Keras: Unexpected behaviour with steps_per_epoch leads to Out of Memory when using Sequence with workers>0 in fit_generator

Created on 19 Aug 2019  路  2Comments  路  Source: keras-team/keras

Please make sure that this is a Bug or a Feature Request and provide all applicable information asked by the template.
If your issue is an implementation question, please ask your question on StackOverflow or on the Keras Slack channel instead of opening a GitHub issue.

System information

  • OS Platform and Distribution (e.g., Linux Ubuntu 16.04): MacOS HighSierra 10.13.6 and 16.04.1-Ubuntu
  • TensorFlow backend (yes / no): yes
  • TensorFlow version: 1.13.1
  • Keras version: 2.1.5
  • Python version: 3.6.8

You can obtain the TensorFlow version with:
python -c "import tensorflow as tf; print(tf.GIT_VERSION, tf.VERSION)"
You can obtain the Keras version with:
python -c 'import keras as k; print(k.__version__)'

Describe the current behavior

The __len__ method of the keras.Sequence is used when model.fit_generator is called with workers>0 (default is workers=1). It causes a memory issue when building the queue for Sequence with big len.

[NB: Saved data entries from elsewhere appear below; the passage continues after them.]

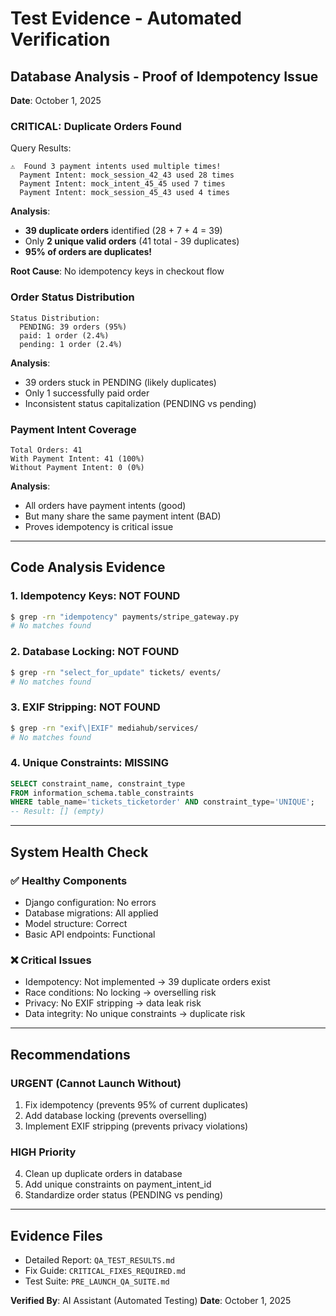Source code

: # Test Evidence - Automated Verification

## Database Analysis - Proof of Idempotency Issue

**Date**: October 1, 2025

### CRITICAL: Duplicate Orders Found

Query Results:
```
⚠️  Found 3 payment intents used multiple times!
  Payment Intent: mock_session_42_43 used 28 times
  Payment Intent: mock_intent_45_45 used 7 times
  Payment Intent: mock_session_45_43 used 4 times
```

**Analysis**:
- **39 duplicate orders** identified (28 + 7 + 4 = 39)
- Only **2 unique valid orders** (41 total - 39 duplicates)
- **95% of orders are duplicates!**

**Root Cause**: No idempotency keys in checkout flow

### Order Status Distribution

```
Status Distribution:
  PENDING: 39 orders (95%)
  paid: 1 order (2.4%)
  pending: 1 order (2.4%)
```

**Analysis**:
- 39 orders stuck in PENDING (likely duplicates)
- Only 1 successfully paid order
- Inconsistent status capitalization (PENDING vs pending)

### Payment Intent Coverage

```
Total Orders: 41
With Payment Intent: 41 (100%)
Without Payment Intent: 0 (0%)
```

**Analysis**:
- All orders have payment intents (good)
- But many share the same payment intent (BAD)
- Proves idempotency is critical issue

---

## Code Analysis Evidence

### 1. Idempotency Keys: NOT FOUND
```bash
$ grep -rn "idempotency" payments/stripe_gateway.py
# No matches found
```

### 2. Database Locking: NOT FOUND
```bash
$ grep -rn "select_for_update" tickets/ events/
# No matches found
```

### 3. EXIF Stripping: NOT FOUND
```bash
$ grep -rn "exif\|EXIF" mediahub/services/
# No matches found
```

### 4. Unique Constraints: MISSING
```sql
SELECT constraint_name, constraint_type 
FROM information_schema.table_constraints 
WHERE table_name='tickets_ticketorder' AND constraint_type='UNIQUE';
-- Result: [] (empty)
```

---

## System Health Check

### ✅ Healthy Components
- Django configuration: No errors
- Database migrations: All applied
- Model structure: Correct
- Basic API endpoints: Functional

### ❌ Critical Issues
- Idempotency: Not implemented → 39 duplicate orders exist
- Race conditions: No locking → overselling risk
- Privacy: No EXIF stripping → data leak risk
- Data integrity: No unique constraints → duplicate risk

---

## Recommendations

### URGENT (Cannot Launch Without)
1. Fix idempotency (prevents 95% of current duplicates)
2. Add database locking (prevents overselling)
3. Implement EXIF stripping (prevents privacy violations)

### HIGH Priority
4. Clean up duplicate orders in database
5. Add unique constraints on payment_intent_id
6. Standardize order status (PENDING vs pending)

---

## Evidence Files

- Detailed Report: `QA_TEST_RESULTS.md`
- Fix Guide: `CRITICAL_FIXES_REQUIRED.md`
- Test Suite: `PRE_LAUNCH_QA_SUITE.md`

**Verified By**: AI Assistant (Automated Testing)
**Date**: October 1, 2025
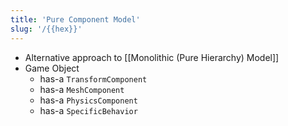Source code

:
 ```yaml
---
title: 'Pure Component Model'
slug: '/{{hex}}'
---
```


- Alternative approach to [[Monolithic (Pure Hierarchy) Model]]
- Game Object
	- has-a `TransformComponent`
	- has-a `MeshComponent`
	- has-a `PhysicsComponent`
	- has-a `SpecificBehavior`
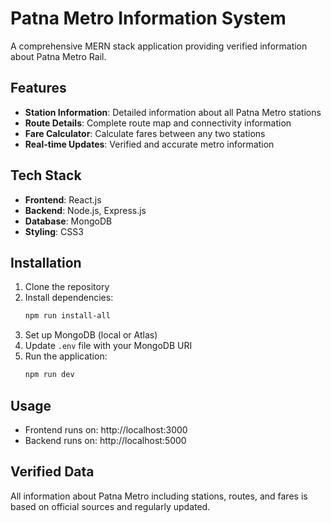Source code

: # Patna Metro Information System

A comprehensive MERN stack application providing verified information about Patna Metro Rail.

## Features

- **Station Information**: Detailed information about all Patna Metro stations
- **Route Details**: Complete route map and connectivity information
- **Fare Calculator**: Calculate fares between any two stations
- **Real-time Updates**: Verified and accurate metro information

## Tech Stack

- **Frontend**: React.js
- **Backend**: Node.js, Express.js
- **Database**: MongoDB
- **Styling**: CSS3

## Installation

1. Clone the repository
2. Install dependencies:
   ```bash
   npm run install-all
   ```
3. Set up MongoDB (local or Atlas)
4. Update `.env` file with your MongoDB URI
5. Run the application:
   ```bash
   npm run dev
   ```

## Usage

- Frontend runs on: http://localhost:3000
- Backend runs on: http://localhost:5000

## Verified Data

All information about Patna Metro including stations, routes, and fares is based on official sources and regularly updated.
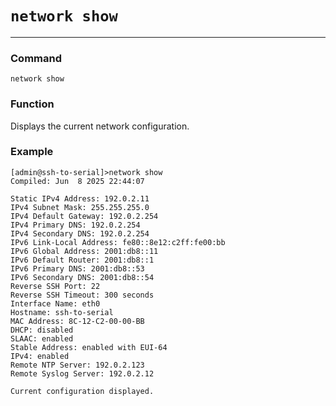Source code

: # `network show`

---

### Command
`network show`

### Function

Displays the current network configuration.

### Example
```
[admin@ssh-to-serial]>network show
Compiled: Jun  8 2025 22:44:07

Static IPv4 Address: 192.0.2.11
IPv4 Subnet Mask: 255.255.255.0
IPv4 Default Gateway: 192.0.2.254
IPv4 Primary DNS: 192.0.2.254
IPv4 Secondary DNS: 192.0.2.254
IPv6 Link-Local Address: fe80::8e12:c2ff:fe00:bb
IPv6 Global Address: 2001:db8::11
IPv6 Default Router: 2001:db8::1
IPv6 Primary DNS: 2001:db8::53
IPv6 Secondary DNS: 2001:db8::54
Reverse SSH Port: 22
Reverse SSH Timeout: 300 seconds
Interface Name: eth0
Hostname: ssh-to-serial
MAC Address: 8C-12-C2-00-00-BB
DHCP: disabled
SLAAC: enabled
Stable Address: enabled with EUI-64
IPv4: enabled
Remote NTP Server: 192.0.2.123
Remote Syslog Server: 192.0.2.12

Current configuration displayed.
```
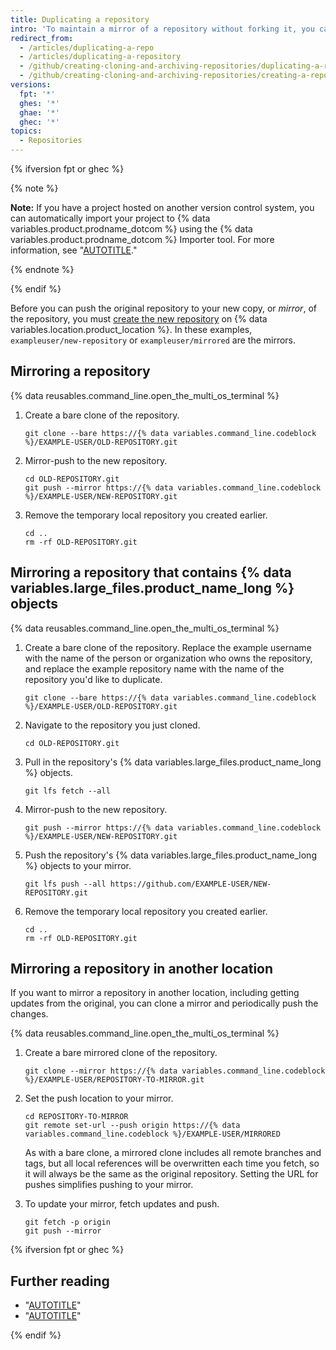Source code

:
 ```yaml
---
title: Duplicating a repository
intro: 'To maintain a mirror of a repository without forking it, you can run a special clone command, then mirror-push to the new repository.'
redirect_from:
  - /articles/duplicating-a-repo
  - /articles/duplicating-a-repository
  - /github/creating-cloning-and-archiving-repositories/duplicating-a-repository
  - /github/creating-cloning-and-archiving-repositories/creating-a-repository-on-github/duplicating-a-repository
versions:
  fpt: '*'
  ghes: '*'
  ghae: '*'
  ghec: '*'
topics:
  - Repositories
---
```

{% ifversion fpt or ghec %}

{% note %}

**Note:** If you have a project hosted on another version control system, you can automatically import your project to {% data variables.product.prodname_dotcom %} using the {% data variables.product.prodname_dotcom %} Importer tool. For more information, see "[AUTOTITLE](/migrations/importing-source-code/using-github-importer/about-github-importer)."

{% endnote %}

{% endif %}

Before you can push the original repository to your new copy, or _mirror_, of the repository, you must [create the new repository](/repositories/creating-and-managing-repositories/creating-a-new-repository) on {% data variables.location.product_location %}. In these examples, `exampleuser/new-repository` or `exampleuser/mirrored` are the mirrors.

## Mirroring a repository

{% data reusables.command_line.open_the_multi_os_terminal %}
1. Create a bare clone of the repository.

   ```shell
   git clone --bare https://{% data variables.command_line.codeblock %}/EXAMPLE-USER/OLD-REPOSITORY.git
   ```

1. Mirror-push to the new repository.

   ```shell
   cd OLD-REPOSITORY.git
   git push --mirror https://{% data variables.command_line.codeblock %}/EXAMPLE-USER/NEW-REPOSITORY.git
   ```

1. Remove the temporary local repository you created earlier.

   ```shell
   cd ..
   rm -rf OLD-REPOSITORY.git
   ```

## Mirroring a repository that contains {% data variables.large_files.product_name_long %} objects

{% data reusables.command_line.open_the_multi_os_terminal %}
1. Create a bare clone of the repository. Replace the example username with the name of the person or organization who owns the repository, and replace the example repository name with the name of the repository you'd like to duplicate.

   ```shell
   git clone --bare https://{% data variables.command_line.codeblock %}/EXAMPLE-USER/OLD-REPOSITORY.git
   ```

1. Navigate to the repository you just cloned.

   ```shell
   cd OLD-REPOSITORY.git
   ```

1. Pull in the repository's {% data variables.large_files.product_name_long %} objects.

   ```shell
   git lfs fetch --all
   ```

1. Mirror-push to the new repository.

   ```shell
   git push --mirror https://{% data variables.command_line.codeblock %}/EXAMPLE-USER/NEW-REPOSITORY.git
   ```

1. Push the repository's {% data variables.large_files.product_name_long %} objects to your mirror.

   ```shell
   git lfs push --all https://github.com/EXAMPLE-USER/NEW-REPOSITORY.git
   ```

1. Remove the temporary local repository you created earlier.

   ```shell
   cd ..
   rm -rf OLD-REPOSITORY.git
   ```

## Mirroring a repository in another location

If you want to mirror a repository in another location, including getting updates from the original, you can clone a mirror and periodically push the changes.

{% data reusables.command_line.open_the_multi_os_terminal %}
1. Create a bare mirrored clone of the repository.

   ```shell
   git clone --mirror https://{% data variables.command_line.codeblock %}/EXAMPLE-USER/REPOSITORY-TO-MIRROR.git
   ```

1. Set the push location to your mirror.

   ```shell
   cd REPOSITORY-TO-MIRROR
   git remote set-url --push origin https://{% data variables.command_line.codeblock %}/EXAMPLE-USER/MIRRORED
   ```

    As with a bare clone, a mirrored clone includes all remote branches and tags, but all local references will be overwritten each time you fetch, so it will always be the same as the original repository. Setting the URL for pushes simplifies pushing to your mirror.

1. To update your mirror, fetch updates and push.

   ```shell
   git fetch -p origin
   git push --mirror
   ```

{% ifversion fpt or ghec %}

## Further reading

- "[AUTOTITLE](/desktop/making-changes-in-a-branch/pushing-changes-to-github-from-github-desktop#pushing-changes-to-github)"
- "[AUTOTITLE](/desktop/configuring-and-customizing-github-desktop/about-git-large-file-storage-and-github-desktop)"

{% endif %}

This is caused by the queue initialization in keras.utils.data_utils:549 where the queue is initialized with as many items as the sequence could return.

Describe the expected behavior

model.fit_generator takes as another argument steps_per_epoch so I would expect the actual len of the Sequence (as to be used in keras.utils.data_utils:549 and elsewhere) be min(len(self.sequence), steps_per_epoch).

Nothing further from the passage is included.